LangChain4j integration for Chroma embedding store enabling storage, retrieval, and similarity search of vector embeddings with metadata filtering support for both API V1 and V2.
Implementing semantic search using ChromaEmbeddingStore.
Semantic search finds content by meaning, not just keywords. It uses vector embeddings to capture semantic similarity.
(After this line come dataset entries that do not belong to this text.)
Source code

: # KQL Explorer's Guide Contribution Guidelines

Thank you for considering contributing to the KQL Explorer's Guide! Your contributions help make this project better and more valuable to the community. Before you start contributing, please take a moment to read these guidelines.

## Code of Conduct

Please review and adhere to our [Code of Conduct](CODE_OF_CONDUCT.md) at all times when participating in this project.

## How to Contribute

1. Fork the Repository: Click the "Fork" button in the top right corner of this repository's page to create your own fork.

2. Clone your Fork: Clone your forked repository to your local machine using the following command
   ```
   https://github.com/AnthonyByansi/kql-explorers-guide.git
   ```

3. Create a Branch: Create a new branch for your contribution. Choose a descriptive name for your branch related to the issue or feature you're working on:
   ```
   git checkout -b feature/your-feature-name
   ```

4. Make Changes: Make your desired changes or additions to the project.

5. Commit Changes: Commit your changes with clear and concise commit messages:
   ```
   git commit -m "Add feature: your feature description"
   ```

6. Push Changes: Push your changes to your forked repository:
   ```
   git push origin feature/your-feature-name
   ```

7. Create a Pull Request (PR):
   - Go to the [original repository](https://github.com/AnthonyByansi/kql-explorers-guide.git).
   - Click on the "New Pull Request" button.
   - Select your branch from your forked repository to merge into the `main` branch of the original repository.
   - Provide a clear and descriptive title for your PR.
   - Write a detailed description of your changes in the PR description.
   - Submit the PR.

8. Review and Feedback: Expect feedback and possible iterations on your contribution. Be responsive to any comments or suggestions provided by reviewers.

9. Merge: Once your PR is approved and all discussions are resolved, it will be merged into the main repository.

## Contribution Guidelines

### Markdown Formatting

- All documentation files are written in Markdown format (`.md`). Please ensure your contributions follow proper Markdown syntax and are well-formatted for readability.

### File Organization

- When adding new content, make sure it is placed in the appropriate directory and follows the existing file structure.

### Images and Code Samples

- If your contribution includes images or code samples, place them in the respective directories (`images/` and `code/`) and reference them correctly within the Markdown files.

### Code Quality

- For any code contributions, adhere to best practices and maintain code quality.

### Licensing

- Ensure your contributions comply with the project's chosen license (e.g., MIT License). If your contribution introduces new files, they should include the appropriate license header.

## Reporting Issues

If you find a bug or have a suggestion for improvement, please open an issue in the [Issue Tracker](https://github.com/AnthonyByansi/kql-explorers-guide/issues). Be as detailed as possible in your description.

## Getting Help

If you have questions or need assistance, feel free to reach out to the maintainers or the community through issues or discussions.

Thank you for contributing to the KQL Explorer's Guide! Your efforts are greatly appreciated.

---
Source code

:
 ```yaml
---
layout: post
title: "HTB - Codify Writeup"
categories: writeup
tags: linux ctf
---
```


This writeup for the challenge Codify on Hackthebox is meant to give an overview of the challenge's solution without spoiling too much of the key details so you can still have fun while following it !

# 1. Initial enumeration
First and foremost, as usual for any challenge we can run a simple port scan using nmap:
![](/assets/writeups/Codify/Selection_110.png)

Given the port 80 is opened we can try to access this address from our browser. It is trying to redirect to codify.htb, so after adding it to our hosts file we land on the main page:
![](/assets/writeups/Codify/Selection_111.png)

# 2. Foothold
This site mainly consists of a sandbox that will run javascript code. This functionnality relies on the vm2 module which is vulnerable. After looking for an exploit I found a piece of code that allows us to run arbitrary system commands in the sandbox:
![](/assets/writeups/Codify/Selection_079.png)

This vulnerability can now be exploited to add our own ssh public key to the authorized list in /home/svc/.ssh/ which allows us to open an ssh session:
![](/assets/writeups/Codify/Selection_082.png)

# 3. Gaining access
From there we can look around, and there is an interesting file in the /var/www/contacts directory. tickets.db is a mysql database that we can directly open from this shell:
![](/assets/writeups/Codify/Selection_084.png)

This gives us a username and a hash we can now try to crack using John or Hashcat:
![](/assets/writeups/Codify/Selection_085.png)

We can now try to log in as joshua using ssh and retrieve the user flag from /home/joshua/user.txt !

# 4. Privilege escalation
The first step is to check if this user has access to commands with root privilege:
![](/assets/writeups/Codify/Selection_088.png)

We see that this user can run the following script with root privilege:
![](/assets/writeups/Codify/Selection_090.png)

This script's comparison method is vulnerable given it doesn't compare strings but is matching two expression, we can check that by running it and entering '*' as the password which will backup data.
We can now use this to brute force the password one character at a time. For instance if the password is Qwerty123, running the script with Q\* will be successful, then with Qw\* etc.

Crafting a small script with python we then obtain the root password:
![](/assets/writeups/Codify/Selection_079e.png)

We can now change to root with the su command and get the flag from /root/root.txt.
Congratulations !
Traditional keyword search:
Semantic search:
import dev.langchain4j.model.embedding.EmbeddingModel;
import dev.langchain4j.model.embedding.AllMiniLmL6V2EmbeddingModel;
EmbeddingModel embeddingModel = new AllMiniLmL6V2EmbeddingModel();
ChromaEmbeddingStore store = ChromaEmbeddingStore.builder()
.baseUrl("http://localhost:8000")
.collectionName("documents")
.build();List<String> documents = Arrays.asList(
"Artificial intelligence is transforming technology",
"Machine learning models learn from data patterns",
"Neural networks mimic human brain structure",
"Python is a popular programming language",
"Java is used for enterprise applications"
);
List<Embedding> embeddings = documents.stream()
.map(doc -> embeddingModel.embed(doc).content())
.collect(Collectors.toList());
List<TextSegment> segments = documents.stream()
.map(TextSegment::from)
.collect(Collectors.toList());
store.addAll(embeddings, segments);String query = "What is deep learning?";
Embedding queryEmbedding = embeddingModel.embed(query).content();
EmbeddingSearchRequest request = EmbeddingSearchRequest.builder()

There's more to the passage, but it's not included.